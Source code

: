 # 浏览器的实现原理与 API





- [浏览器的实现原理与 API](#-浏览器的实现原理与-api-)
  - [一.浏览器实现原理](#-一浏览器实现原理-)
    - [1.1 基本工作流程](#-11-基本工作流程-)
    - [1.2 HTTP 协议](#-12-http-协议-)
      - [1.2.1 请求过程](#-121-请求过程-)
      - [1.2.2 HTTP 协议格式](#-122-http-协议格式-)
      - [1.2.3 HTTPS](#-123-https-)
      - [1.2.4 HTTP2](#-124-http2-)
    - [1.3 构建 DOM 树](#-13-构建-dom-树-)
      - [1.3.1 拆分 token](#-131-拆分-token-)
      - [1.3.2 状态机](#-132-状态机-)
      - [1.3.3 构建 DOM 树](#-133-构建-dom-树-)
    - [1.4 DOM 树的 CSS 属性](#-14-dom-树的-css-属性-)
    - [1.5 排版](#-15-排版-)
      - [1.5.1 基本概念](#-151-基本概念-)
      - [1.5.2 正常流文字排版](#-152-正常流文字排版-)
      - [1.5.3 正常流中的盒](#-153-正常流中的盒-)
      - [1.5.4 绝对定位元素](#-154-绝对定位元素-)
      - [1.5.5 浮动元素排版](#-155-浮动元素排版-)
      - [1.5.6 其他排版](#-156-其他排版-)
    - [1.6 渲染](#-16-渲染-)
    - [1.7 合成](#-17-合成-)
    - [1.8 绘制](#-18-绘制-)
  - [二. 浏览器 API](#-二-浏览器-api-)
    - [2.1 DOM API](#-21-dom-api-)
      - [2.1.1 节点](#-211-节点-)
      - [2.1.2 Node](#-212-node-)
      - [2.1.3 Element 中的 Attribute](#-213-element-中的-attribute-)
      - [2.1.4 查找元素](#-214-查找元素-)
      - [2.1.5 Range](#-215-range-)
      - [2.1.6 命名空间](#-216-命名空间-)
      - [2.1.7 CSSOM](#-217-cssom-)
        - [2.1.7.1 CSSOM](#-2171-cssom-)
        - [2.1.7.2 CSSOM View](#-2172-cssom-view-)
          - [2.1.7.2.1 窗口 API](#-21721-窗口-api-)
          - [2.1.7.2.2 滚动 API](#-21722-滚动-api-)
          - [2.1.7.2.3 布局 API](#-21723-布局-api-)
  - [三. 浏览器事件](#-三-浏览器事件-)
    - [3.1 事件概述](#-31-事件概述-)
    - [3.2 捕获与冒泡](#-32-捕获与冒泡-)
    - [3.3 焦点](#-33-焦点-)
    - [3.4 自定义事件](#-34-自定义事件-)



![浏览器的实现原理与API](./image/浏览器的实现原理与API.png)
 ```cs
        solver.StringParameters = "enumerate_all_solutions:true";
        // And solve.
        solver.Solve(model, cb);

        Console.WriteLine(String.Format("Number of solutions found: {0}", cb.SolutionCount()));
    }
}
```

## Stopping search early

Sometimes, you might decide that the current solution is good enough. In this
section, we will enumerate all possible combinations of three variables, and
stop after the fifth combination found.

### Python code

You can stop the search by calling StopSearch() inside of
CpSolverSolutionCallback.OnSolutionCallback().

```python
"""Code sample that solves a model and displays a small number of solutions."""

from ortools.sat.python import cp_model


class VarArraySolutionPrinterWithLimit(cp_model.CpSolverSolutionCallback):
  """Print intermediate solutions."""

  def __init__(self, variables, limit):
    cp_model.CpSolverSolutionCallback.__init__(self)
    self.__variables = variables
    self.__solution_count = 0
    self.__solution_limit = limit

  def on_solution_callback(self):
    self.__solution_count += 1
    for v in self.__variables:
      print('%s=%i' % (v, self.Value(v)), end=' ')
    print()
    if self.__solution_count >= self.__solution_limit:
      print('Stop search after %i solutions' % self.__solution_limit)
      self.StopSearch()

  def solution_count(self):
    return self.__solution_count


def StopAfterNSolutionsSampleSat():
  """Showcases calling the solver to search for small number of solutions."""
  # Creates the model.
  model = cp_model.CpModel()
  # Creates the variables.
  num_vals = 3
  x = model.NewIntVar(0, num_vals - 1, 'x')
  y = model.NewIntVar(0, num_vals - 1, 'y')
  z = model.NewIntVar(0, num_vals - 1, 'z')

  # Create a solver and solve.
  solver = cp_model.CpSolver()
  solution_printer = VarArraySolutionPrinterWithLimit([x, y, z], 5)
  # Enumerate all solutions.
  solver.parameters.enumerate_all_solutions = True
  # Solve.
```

^^^^^^^^

→ **What you should do**: Copy the listing word for word, leaving nothing out.

→ **Problem solution**:
Source code

: # 浏览器的实现原理与 API





- [浏览器的实现原理与 API](#-浏览器的实现原理与-api-)
  - [一.浏览器实现原理](#-一浏览器实现原理-)
    - [1.1 基本工作流程](#-11-基本工作流程-)
    - [1.2 HTTP 协议](#-12-http-协议-)
      - [1.2.1 请求过程](#-121-请求过程-)
      - [1.2.2 HTTP 协议格式](#-122-http-协议格式-)
      - [1.2.3 HTTPS](#-123-https-)
      - [1.2.4 HTTP2](#-124-http2-)
    - [1.3 构建 DOM 树](#-13-构建-dom-树-)
      - [1.3.1 拆分 token](#-131-拆分-token-)
      - [1.3.2 状态机](#-132-状态机-)
      - [1.3.3 构建 DOM 树](#-133-构建-dom-树-)
    - [1.4 DOM 树的 CSS 属性](#-14-dom-树的-css-属性-)
    - [1.5 排版](#-15-排版-)
      - [1.5.1 基本概念](#-151-基本概念-)
      - [1.5.2 正常流文字排版](#-152-正常流文字排版-)
      - [1.5.3 正常流中的盒](#-153-正常流中的盒-)
      - [1.5.4 绝对定位元素](#-154-绝对定位元素-)
      - [1.5.5 浮动元素排版](#-155-浮动元素排版-)
      - [1.5.6 其他排版](#-156-其他排版-)
    - [1.6 渲染](#-16-渲染-)
    - [1.7 合成](#-17-合成-)
    - [1.8 绘制](#-18-绘制-)
  - [二. 浏览器 API](#-二-浏览器-api-)
    - [2.1 DOM API](#-21-dom-api-)
      - [2.1.1 节点](#-211-节点-)
      - [2.1.2 Node](#-212-node-)
      - [2.1.3 Element 中的 Attribute](#-213-element-中的-attribute-)
      - [2.1.4 查找元素](#-214-查找元素-)
      - [2.1.5 Range](#-215-range-)
      - [2.1.6 命名空间](#-216-命名空间-)
      - [2.1.7 CSSOM](#-217-cssom-)
        - [2.1.7.1 CSSOM](#-2171-cssom-)
        - [2.1.7.2 CSSOM View](#-2172-cssom-view-)
          - [2.1.7.2.1 窗口 API](#-21721-窗口-api-)
          - [2.1.7.2.2 滚动 API](#-21722-滚动-api-)
          - [2.1.7.2.3 布局 API](#-21723-布局-api-)
  - [三. 浏览器事件](#-三-浏览器事件-)
    - [3.1 事件概述](#-31-事件概述-)
    - [3.2 捕获与冒泡](#-32-捕获与冒泡-)
    - [3.3 焦点](#-33-焦点-)
    - [3.4 自定义事件](#-34-自定义事件-)



![浏览器的实现原理与API](./image/浏览器的实现原理与API.png)
 ```cs
        solver.StringParameters = "enumerate_all_solutions:true";
        // And solve.
        solver.Solve(model, cb);

        Console.WriteLine(String.Format("Number of solutions found: {0}", cb.SolutionCount()));
    }
}
```

## Stopping search early

Sometimes, you might decide that the current solution is good enough. In this
section, we will enumerate all possible combinations of three variables, and
stop after the fifth combination found.

### Python code

You can stop the search by calling StopSearch() inside of
CpSolverSolutionCallback.OnSolutionCallback().

```python
"""Code sample that solves a model and displays a small number of solutions."""

from ortools.sat.python import cp_model


class VarArraySolutionPrinterWithLimit(cp_model.CpSolverSolutionCallback):
  """Print intermediate solutions."""

  def __init__(self, variables, limit):
    cp_model.CpSolverSolutionCallback.__init__(self)
    self.__variables = variables
    self.__solution_count = 0
    self.__solution_limit = limit

  def on_solution_callback(self):
    self.__solution_count += 1
    for v in self.__variables:
      print('%s=%i' % (v, self.Value(v)), end=' ')
    print()
    if self.__solution_count >= self.__solution_limit:
      print('Stop search after %i solutions' % self.__solution_limit)
      self.StopSearch()

  def solution_count(self):
    return self.__solution_count


def StopAfterNSolutionsSampleSat():
  """Showcases calling the solver to search for small number of solutions."""
  # Creates the model.
  model = cp_model.CpModel()
  # Creates the variables.
  num_vals = 3
  x = model.NewIntVar(0, num_vals - 1, 'x')
  y = model.NewIntVar(0, num_vals - 1, 'y')
  z = model.NewIntVar(0, num_vals - 1, 'z')

  # Create a solver and solve.
  solver = cp_model.CpSolver()
  solution_printer = VarArraySolutionPrinterWithLimit([x, y, z], 5)
  # Enumerate all solutions.
  solver.parameters.enumerate_all_solutions = True
  # Solve.
```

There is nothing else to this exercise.